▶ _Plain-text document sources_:
───
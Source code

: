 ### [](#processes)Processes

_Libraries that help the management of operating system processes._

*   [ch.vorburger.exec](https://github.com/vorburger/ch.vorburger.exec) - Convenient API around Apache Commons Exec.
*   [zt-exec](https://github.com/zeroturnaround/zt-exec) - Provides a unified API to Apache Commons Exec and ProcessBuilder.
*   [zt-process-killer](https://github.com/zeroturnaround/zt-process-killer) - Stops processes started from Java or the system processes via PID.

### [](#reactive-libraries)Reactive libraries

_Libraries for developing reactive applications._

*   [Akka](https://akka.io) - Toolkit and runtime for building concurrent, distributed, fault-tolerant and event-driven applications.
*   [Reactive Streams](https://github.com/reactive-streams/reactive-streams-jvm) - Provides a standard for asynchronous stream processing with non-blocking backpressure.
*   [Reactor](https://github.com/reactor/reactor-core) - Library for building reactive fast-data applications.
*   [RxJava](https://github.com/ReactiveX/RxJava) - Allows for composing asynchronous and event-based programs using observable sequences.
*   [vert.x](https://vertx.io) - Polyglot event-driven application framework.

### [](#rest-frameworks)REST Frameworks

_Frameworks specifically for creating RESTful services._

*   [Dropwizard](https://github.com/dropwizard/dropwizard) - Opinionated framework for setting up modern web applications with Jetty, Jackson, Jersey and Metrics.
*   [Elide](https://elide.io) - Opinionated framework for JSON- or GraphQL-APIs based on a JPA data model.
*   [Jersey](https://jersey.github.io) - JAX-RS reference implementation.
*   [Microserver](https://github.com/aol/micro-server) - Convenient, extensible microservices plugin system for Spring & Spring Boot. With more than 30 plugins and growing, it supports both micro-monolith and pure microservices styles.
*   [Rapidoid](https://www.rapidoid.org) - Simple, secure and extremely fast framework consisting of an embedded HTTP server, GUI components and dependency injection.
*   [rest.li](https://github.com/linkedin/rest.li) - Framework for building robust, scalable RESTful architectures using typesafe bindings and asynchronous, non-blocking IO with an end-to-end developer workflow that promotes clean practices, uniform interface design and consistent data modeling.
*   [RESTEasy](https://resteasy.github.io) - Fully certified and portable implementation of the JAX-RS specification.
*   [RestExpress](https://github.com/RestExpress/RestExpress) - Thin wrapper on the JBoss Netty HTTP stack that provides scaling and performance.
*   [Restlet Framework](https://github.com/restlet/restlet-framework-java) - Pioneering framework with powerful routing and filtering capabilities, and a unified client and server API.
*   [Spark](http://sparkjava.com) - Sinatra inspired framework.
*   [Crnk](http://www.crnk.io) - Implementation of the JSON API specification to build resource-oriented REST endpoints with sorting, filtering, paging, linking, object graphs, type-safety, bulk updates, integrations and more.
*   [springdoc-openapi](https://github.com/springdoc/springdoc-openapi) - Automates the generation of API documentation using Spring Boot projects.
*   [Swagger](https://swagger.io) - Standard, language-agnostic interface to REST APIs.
───
▶ _Your instructions_:
Produce the records once again, exactly as they stand above.

▶ _Finished task_:
Source code

: ### [](#processes)Processes

_Libraries that help the management of operating system processes._

*   [ch.vorburger.exec](https://github.com/vorburger/ch.vorburger.exec) - Convenient API around Apache Commons Exec.
*   [zt-exec](https://github.com/zeroturnaround/zt-exec) - Provides a unified API to Apache Commons Exec and ProcessBuilder.
*   [zt-process-killer](https://github.com/zeroturnaround/zt-process-killer) - Stops processes started from Java or the system processes via PID.

### [](#reactive-libraries)Reactive libraries

_Libraries for developing reactive applications._

*   [Akka](https://akka.io) - Toolkit and runtime for building concurrent, distributed, fault-tolerant and event-driven applications.
*   [Reactive Streams](https://github.com/reactive-streams/reactive-streams-jvm) - Provides a standard for asynchronous stream processing with non-blocking backpressure.
*   [Reactor](https://github.com/reactor/reactor-core) - Library for building reactive fast-data applications.
*   [RxJava](https://github.com/ReactiveX/RxJava) - Allows for composing asynchronous and event-based programs using observable sequences.
*   [vert.x](https://vertx.io) - Polyglot event-driven application framework.

### [](#rest-frameworks)REST Frameworks

_Frameworks specifically for creating RESTful services._

*   [Dropwizard](https://github.com/dropwizard/dropwizard) - Opinionated framework for setting up modern web applications with Jetty, Jackson, Jersey and Metrics.
*   [Elide](https://elide.io) - Opinionated framework for JSON- or GraphQL-APIs based on a JPA data model.
*   [Jersey](https://jersey.github.io) - JAX-RS reference implementation.
*   [Microserver](https://github.com/aol/micro-server) - Convenient, extensible microservices plugin system for Spring & Spring Boot. With more than 30 plugins and growing, it supports both micro-monolith and pure microservices styles.
*   [Rapidoid](https://www.rapidoid.org) - Simple, secure and extremely fast framework consisting of an embedded HTTP server, GUI components and dependency injection.
*   [rest.li](https://github.com/linkedin/rest.li) - Framework for building robust, scalable RESTful architectures using typesafe bindings and asynchronous, non-blocking IO with an end-to-end developer workflow that promotes clean practices, uniform interface design and consistent data modeling.
*   [RESTEasy](https://resteasy.github.io) - Fully certified and portable implementation of the JAX-RS specification.
*   [RestExpress](https://github.com/RestExpress/RestExpress) - Thin wrapper on the JBoss Netty HTTP stack that provides scaling and performance.
*   [Restlet Framework](https://github.com/restlet/restlet-framework-java) - Pioneering framework with powerful routing and filtering capabilities, and a unified client and server API.
*   [Spark](http://sparkjava.com) - Sinatra inspired framework.
*   [Crnk](http://www.crnk.io) - Implementation of the JSON API specification to build resource-oriented REST endpoints with sorting, filtering, paging, linking, object graphs, type-safety, bulk updates, integrations and more.
*   [springdoc-openapi](https://github.com/springdoc/springdoc-openapi) - Automates the generation of API documentation using Spring Boot projects.
*   [Swagger](https://swagger.io) - Standard, language-agnostic interface to REST APIs.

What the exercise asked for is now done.